Point of view
How a senior lawyer, surrounded by specialized AI agents, does the work that used to take a team, while staying firmly in charge.
The most useful way to picture AI in a firm is not a single tool that everyone logs into. It's a senior lawyer surrounded by a handful of specialized agents, each with a narrow job, each directed by the partner the way an associate or paralegal would be. The point is leverage: one experienced lawyer's judgment, extended much further than one person could reach alone.
In the model we build, each agent has its own inbox and a defined role. A partner forwards a stack of documents to one and gets back a review. Another handles first-pass contract review, flagging the terms that need a human eye. Another turns around routine cease-and-desist letters from a short instruction. They're treated exactly like junior team members: given a task, handed the firm's standards, and supervised.
The difference is that a partner can run several at once. The routine volume that once required a large, expensive team is absorbed by tools the partner directs, quietly, in the background, without the firm having to become anything other than a law firm.
This is delegation, not the delegation of judgment. The partner sets the task, reviews the output, and owns the result, the same responsibilities they hold over any work that goes out under their name. The agents handle the production; the lawyer makes the calls. A first-pass contract review is a first pass, not a filed position; a drafted letter is a draft until a lawyer signs it. The supervision that has always defined good lawyering is exactly what keeps this safe and sound.

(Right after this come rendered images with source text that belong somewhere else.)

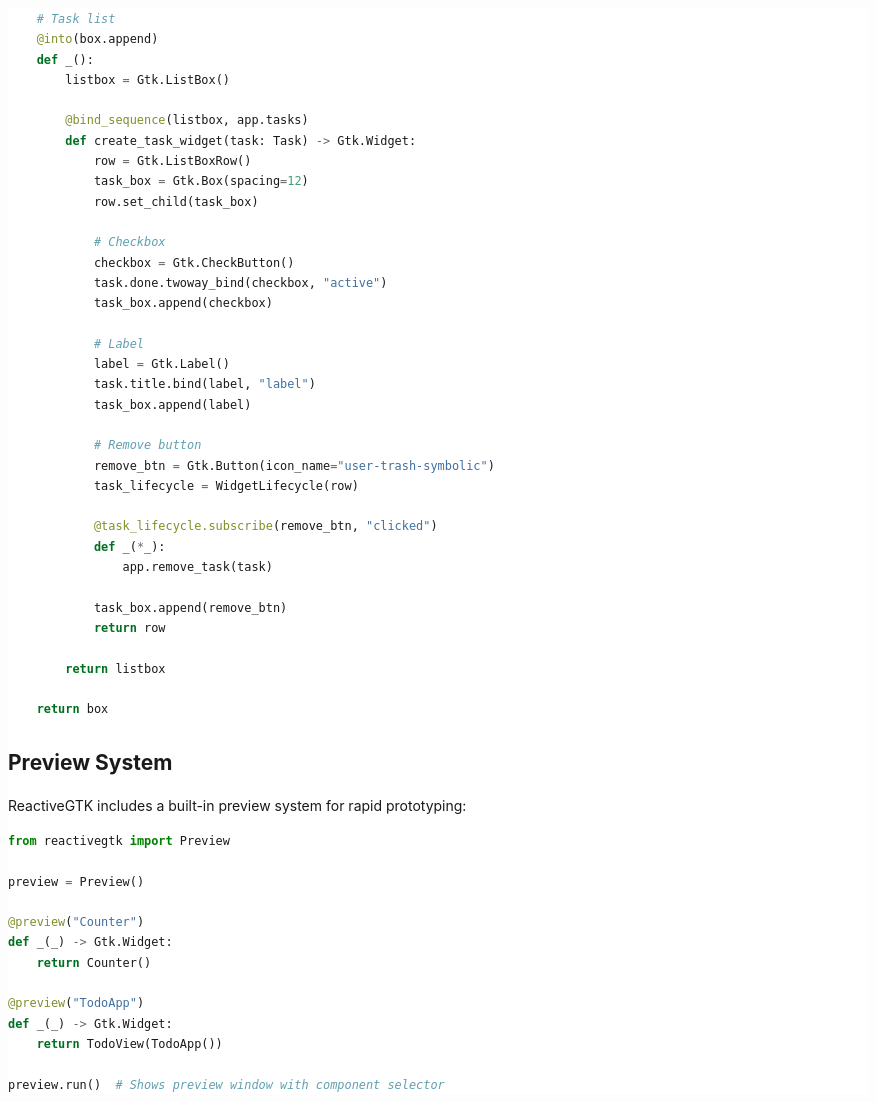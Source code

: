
 ```python
    # Task list
    @into(box.append)
    def _():
        listbox = Gtk.ListBox()

        @bind_sequence(listbox, app.tasks)
        def create_task_widget(task: Task) -> Gtk.Widget:
            row = Gtk.ListBoxRow()
            task_box = Gtk.Box(spacing=12)
            row.set_child(task_box)

            # Checkbox
            checkbox = Gtk.CheckButton()
            task.done.twoway_bind(checkbox, "active")
            task_box.append(checkbox)

            # Label
            label = Gtk.Label()
            task.title.bind(label, "label")
            task_box.append(label)

            # Remove button
            remove_btn = Gtk.Button(icon_name="user-trash-symbolic")
            task_lifecycle = WidgetLifecycle(row)

            @task_lifecycle.subscribe(remove_btn, "clicked")
            def _(*_):
                app.remove_task(task)

            task_box.append(remove_btn)
            return row

        return listbox

    return box
```

## Preview System

ReactiveGTK includes a built-in preview system for rapid prototyping:

```python
from reactivegtk import Preview

preview = Preview()

@preview("Counter")
def _(_) -> Gtk.Widget:
    return Counter()

@preview("TodoApp")
def _(_) -> Gtk.Widget:
    return TodoView(TodoApp())

preview.run()  # Shows preview window with component selector
```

The value here is reach, not subtraction. A firm doesn't have to scale its headcount in lockstep with its volume; a partner's expertise can cover more matters, more clients, and more of the routine work that used to consume junior time, freeing people for the judgment, mentorship, and client relationships that actually build a practice. Done well, this expands what a firm can take on, rather than shrinking what it is.
None of this works with agents out of the box. An agent that doesn't know how your firm reviews a contract will produce a generic review, competent, anonymous, and not yours. The agents have to be configured to your firm's actual method, which is why the work starts with codifying how the firm practices. And like a new hire, a new agent needs onboarding and supervision before it earns trust. Get that right and the fleet reflects your firm; skip it and you've simply automated someone else's defaults.
That is the whole difference between AI that multiplies a partner and AI that just adds noise, and it is the work we do.